Imagine uma discussão, após um jogo de futebol, sobre
um pênalti. “Ele obviamente foi empurrado”, diz o torcedor de
um time. “Que nada, se jogou”, diz o outro.
O mais interessante: ambos acreditam no que dizem. Ou
seja, não se trata de uma distorção deliberada da realidade,
uma “malandragem”, mas de um viés involuntariamente criado
pelo cérebro.
Apostando que isso não se aplica só ao futebol, mas também
se aplica a várias outras áreas (como a política), um
físico e professor da USP tem se dedicado a mapear todos
os mecanismos mentais que nos tornam seres tendenciosos
– ele já publicou artigos sobre o tema em revistas científicas
e prepara um livro. Para André Martins, isso é um problema
inclusive para o método científico.
Além do viés de confirmação – primeiro escolhemos um
lado, depois selecionamos os fatos que sejam adequados –,
existem muitos outros mecanismos de parcialidade no nosso
cérebro. Um dos mais famosos é o pensamento de grupo.

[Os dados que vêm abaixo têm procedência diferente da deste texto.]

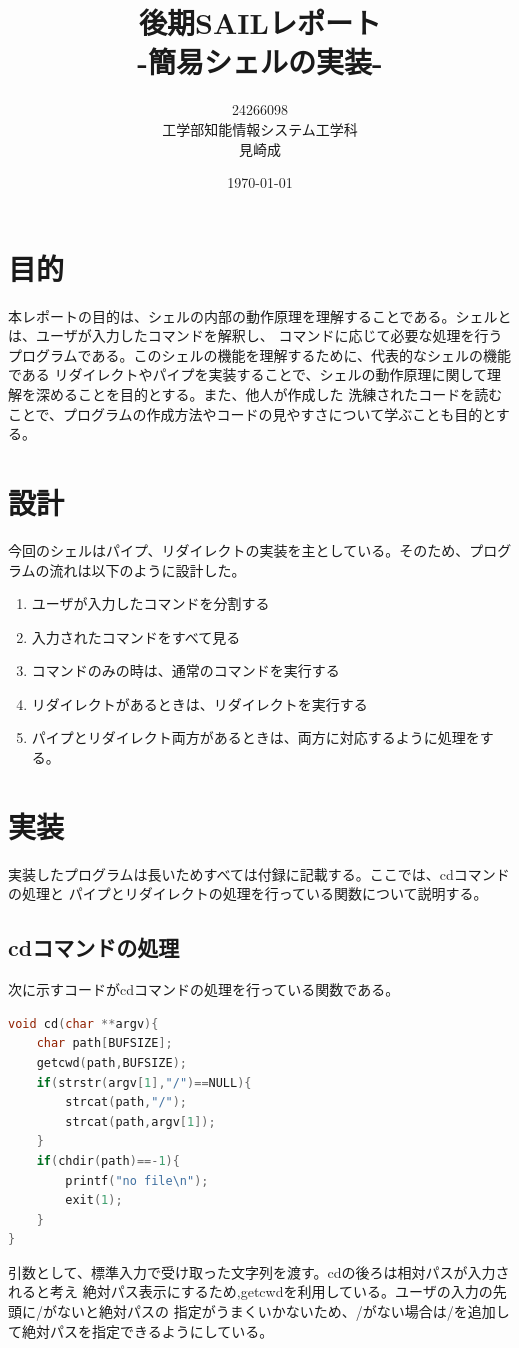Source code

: \documentclass[a4j, twocolumn]{ltjsarticle}
\title{後期SAILレポート\\
-簡易シェルの実装-}
\author{24266098\\
工学部知能情報システム工学科\\
見崎成}
\date{\today}
\begin{document}
\maketitle

  \section{目的}
  本レポートの目的は、シェルの内部の動作原理を理解することである。シェルとは、ユーザが入力したコマンドを解釈し、
  コマンドに応じて必要な処理を行うプログラムである。このシェルの機能を理解するために、代表的なシェルの機能である
  リダイレクトやパイプを実装することで、シェルの動作原理に関して理解を深めることを目的とする。また、他人が作成した
  洗練されたコードを読むことで、プログラムの作成方法やコードの見やすさについて学ぶことも目的とする。

  \section{設計}
    今回のシェルはパイプ、リダイレクトの実装を主としている。そのため、プログラムの流れは以下のように設計した。
    \begin{enumerate}
      \item ユーザが入力したコマンドを分割する
      \item 入力されたコマンドをすべて見る
      \item コマンドのみの時は、通常のコマンドを実行する
      \item リダイレクトがあるときは、リダイレクトを実行する
      \item パイプとリダイレクト両方があるときは、両方に対応するように処理をする。
    \end{enumerate}
  
  \section{実装}
    実装したプログラムは長いためすべては付録に記載する。ここでは、cdコマンドの処理と
    パイプとリダイレクトの処理を行っている関数について説明する。
    \subsection{cdコマンドの処理}
      次に示すコードがcdコマンドの処理を行っている関数である。
      \begin{lstlisting}[language=C,caption=cdコマンドの処理]
void cd(char **argv){
	char path[BUFSIZE];
	getcwd(path,BUFSIZE);
	if(strstr(argv[1],"/")==NULL){
		strcat(path,"/");
		strcat(path,argv[1]);
	}
	if(chdir(path)==-1){
		printf("no file\n");
		exit(1);
	}
}
      \end{lstlisting}
      引数として、標準入力で受け取った文字列を渡す。cdの後ろは相対パスが入力されると考え
      絶対パス表示にするため,getcwdを利用している。ユーザの入力の先頭に/がないと絶対パスの
      指定がうまくいかないため、/がない場合は/を追加して絶対パスを指定できるようにしている。
\end{document}
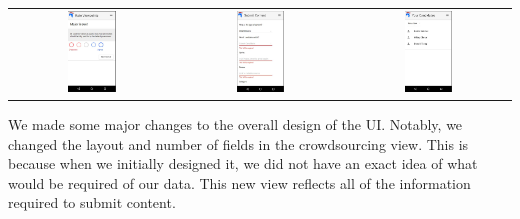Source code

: \documentclass[11pt]{article}
\begin{document}
\begin{tabular}{ccc}
    \includegraphics[width = 0.31\textwidth]{1.jpg}
    &
    \includegraphics[width = 0.31\textwidth]{2.jpg}
    &
    \includegraphics[width = 0.31\textwidth]{3.jpg}
\end{tabular}

We made some major changes to the overall design of the UI. Notably, we changed the layout and number of fields in the crowdsourcing view. This is because when we initially designed it, we did not have an exact idea of what would be required of our data. This new view reflects all of the information required to submit content.
\end{document}
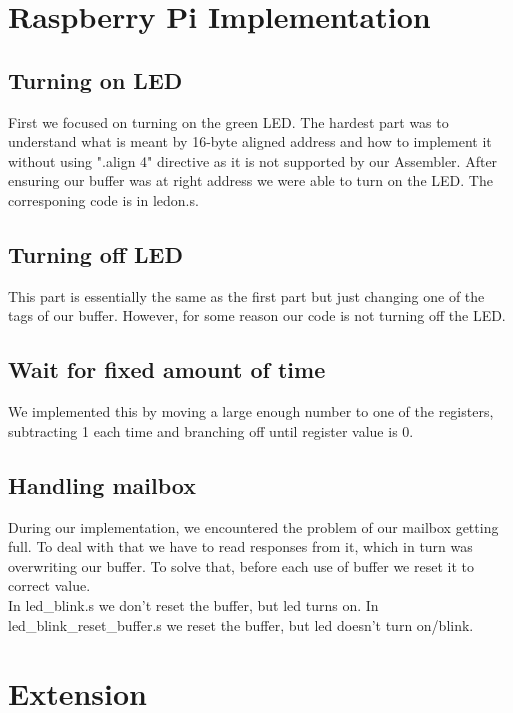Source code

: \documentclass[11pt]{article}
\begin{document}
\section{Raspberry Pi Implementation}

\subsection{Turning on LED}
First we focused on turning on the green LED. The hardest part was to understand what is meant by 16-byte aligned address and 
how to implement it without using ".align 4" directive as it is not supported by our Assembler. After ensuring our buffer was 
at right address we were able to turn on the LED.
\newline
The corresponing code is in ledon.s.

\subsection{Turning off LED}
This part is essentially the same as the first part but just changing one of the tags of our buffer. However, for some reason 
our code is not turning off the LED.

\subsection{Wait for fixed amount of time}
We implemented this by moving a large enough number to one of the registers, subtracting 1 each time and branching off 
until register value is 0.

\subsection{Handling mailbox}

During our implementation, we encountered the problem of our mailbox getting full.
To deal with that we have to read responses from it, which in turn was overwriting our buffer. 
To solve that, before each use of buffer we reset it to correct value.
\\[1\baselineskip]
In led\_blink.s we don't reset the buffer, but led turns on.
\newline
In led\_blink\_reset\_buffer.s we reset the buffer, but led doesn't turn on/blink.

\section{Extension}
\end{document}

Estudos mostram que, se um voluntário desavisado é colocado
em uma sala cheia de atores, ele vai concordar com
eles em várias questões, mesmo que estejam obviamente errados.
A maior parte dos voluntários chega a dizer que duas
retas evidentemente diferentes têm o mesmo tamanho, só
porque os outros concluíram isso antes deles.
“Um exemplo disso é uma assembleia estudantil”, diz
Martins. “Não existe muita permissão para ideias próprias,
só alguns pensamentos são permitidos. Dissidentes são de
alguma forma humilhados”.
Uma historieta norte-americana sintetiza o assunto: em
uma sala de reuniões, o chefão dá o diagnóstico: “Nosso problema
é que precisamos de mais opiniões divergentes”, ao
que os subordinados reagem, dizendo “com certeza, chefe”,
“exatamente o que eu penso”.
Estudos mais recentes, em que os cérebros dos voluntários são mapeados, mostram que estar isolado, discordando
da maioria, ativa regiões ligadas à dor, ou seja, a rejeição de
ser diferente machuca.
(Ricardo Mioto, Como estragar um raciocínio. Folha de S.Paulo, 28.11.2015.